It was the simplicity of it all that startled Ally.
Had it always been this way? Hues seamlessly blended together, descending in a smooth gradient, dimmest with abysmal depth overhead and brightest with shallow sight at the line where the sky ceased and the landscape began. She found it hard to believe that the dome of infinity that shielded the Earth from the vast, ruthless outer space keeping in stock innumerable threats and cosmic horrors took only a handful of shades to complete. If she could tear off a piece of the Greek sky to hold with her fingers, it’d look like a color code ticket that one used at a paint shop to find the right wall paint. They said that the color of the sky was but reflections of the ocean. That, Ally was convinced. There was no arguing with scientifically proven facts. But the truly impressive was the lack of even a speck of clouds or a stray blob wandering around that would’ve blemished the monochrome.
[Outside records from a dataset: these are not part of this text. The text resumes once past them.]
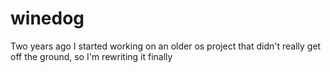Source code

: # winedog

Two years ago I started working on an older os project that didn't really get off the ground, so I'm rewriting it finally
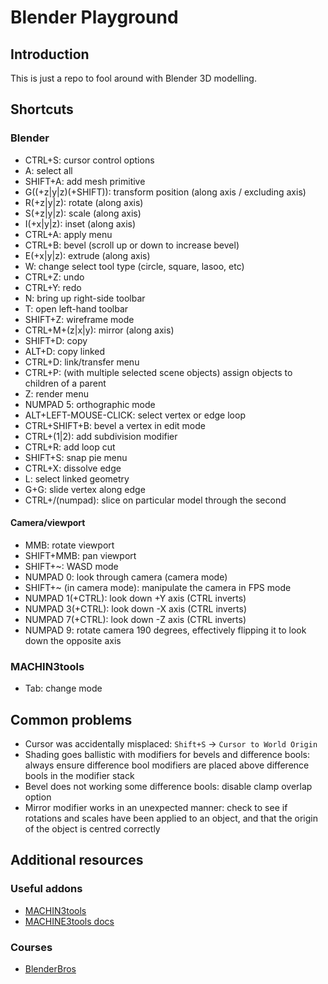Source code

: # Blender Playground

## Introduction

This is just a repo to fool around with Blender 3D modelling.

## Shortcuts

### Blender

* CTRL+S: cursor control options
* A: select all
* SHIFT+A: add mesh primitive
* G((+z|y|z)(+SHIFT)): transform position (along axis / excluding axis)
* R(+z|y|z): rotate (along axis)
* S(+z|y|z): scale (along axis)
* I(+x|y|z): inset (along axis)
* CTRL+A: apply menu
* CTRL+B: bevel (scroll up or down to increase bevel)
* E(+x|y|z): extrude (along axis)
* W: change select tool type (circle, square, lasoo, etc)
* CTRL+Z: undo
* CTRL+Y: redo
* N: bring up right-side toolbar
* T: open left-hand toolbar
* SHIFT+Z: wireframe mode
* CTRL+M+(z|x|y): mirror (along axis)
* SHIFT+D: copy
* ALT+D: copy linked
* CTRL+D: link/transfer menu
* CTRL+P: (with multiple selected scene objects) assign objects to children of a parent
* Z: render menu
* NUMPAD 5: orthographic mode
* ALT+LEFT-MOUSE-CLICK: select vertex or edge loop
* CTRL+SHIFT+B: bevel a vertex in edit mode
* CTRL+(1|2): add subdivision modifier
* CTRL+R: add loop cut
* SHIFT+S: snap pie menu
* CTRL+X: dissolve edge
* L: select linked geometry
* G+G: slide vertex along edge
* CTRL+/(numpad): slice on particular model through the second

#### Camera/viewport

* MMB: rotate viewport
* SHIFT+MMB: pan viewport
* SHIFT+~: WASD mode
* NUMPAD 0: look through camera (camera mode)
* SHIFT+~ (in camera mode): manipulate the camera in FPS mode
* NUMPAD 1(+CTRL): look down +Y axis (CTRL inverts)
* NUMPAD 3(+CTRL): look down -X axis (CTRL inverts)
* NUMPAD 7(+CTRL): look down -Z axis (CTRL inverts)
* NUMPAD 9: rotate camera 190 degrees, effectively flipping it to look down the opposite axis

### MACHIN3tools

* Tab: change mode

## Common problems

* Cursor was accidentally misplaced: `Shift+S` -> `Cursor to World Origin`
* Shading goes ballistic with modifiers for bevels and difference bools: always ensure difference bool modifiers are placed above difference bools in the modifier stack
* Bevel does not working some difference bools: disable clamp overlap option
* Mirror modifier works in an unexpected manner: check to see if rotations and scales have been applied to an object, and that the origin of the object is centred correctly

## Additional resources

### Useful addons

* [MACHIN3tools](https://gumroad.com/l/machin3tools)
* [MACHINE3tools docs](https://machin3.io/MACHIN3tools/docs/)

### Courses

* [BlenderBros](https://www.blenderbros.com/)
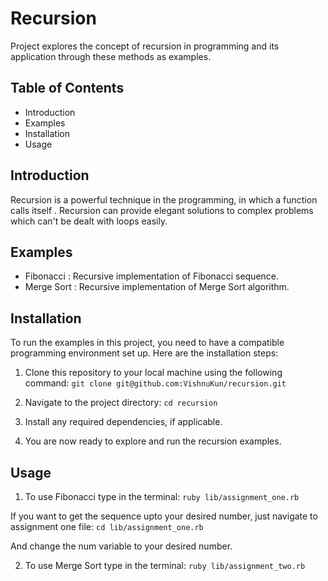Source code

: 
# Recursion

Project explores the concept of recursion in programming and its application through these methods as examples.

## Table of Contents

- Introduction
- Examples
- Installation
- Usage

## Introduction

Recursion is a powerful technique in the programming, in which a function calls itself
. Recursion can provide elegant solutions to complex problems which can't be dealt with loops easily.

## Examples

- Fibonacci : Recursive implementation of Fibonacci sequence.
- Merge Sort : Recursive implementation of Merge Sort algorithm.

## Installation

To run the examples in this project, you need to have a compatible programming environment set up. Here are the installation steps:

1. Clone this repository to your local machine using the following command:
``git clone git@github.com:VishnuKun/recursion.git``

2. Navigate to the project directory:
``cd recursion``

3. Install any required dependencies, if applicable.

4. You are now ready to explore and run the recursion examples.

## Usage

1. To use Fibonacci type in the terminal:
``ruby lib/assignment_one.rb``

If you want to get the sequence upto your desired number, just navigate to assignment one file:
``cd lib/assignment_one.rb``

And change the num variable to your desired number.

2. To use Merge Sort type in the terminal:
``ruby lib/assignment_two.rb``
Had it always been this simple? It didn’t seem so when they last bade each other farewell. Ally thought it would be the easiest to call the shots, to let Eliza go. Letting a person drift away seemed wiser than keeping a soulless corpse alongside in bed, feeding off her energy while festering her flesh. But what she forgot was that they would come back, remnants of the person’s spirit, air, and warmth. They’d come back as ghosts, hiding around the turning of the stairwell, in their favorite bottle of wine, behind the bench at their frequented park, or in between each shut of her eyelids where they used to be visible and reachable. Eliza was unreachable now, and her haunting of Ally hadn’t stopped since. She thought parting ways would be the simplest of it all, but instead, she was dragged through a protracted journey of unspeakable torture during which her deeply ingrained habits of loving Eliza weakened her psyche and were out to get her at every corner. She couldn’t describe how clouded she had been feeling. It wasn’t that simple. Not at all.
But as Ally laid down gently on her back onto the soft bed made of piercing blue seawater, under which her limbs, ears, and half of her face submerged, she stared into the simple, monochrome Aegean sky. She wondered to herself:
Could it have been that simple though?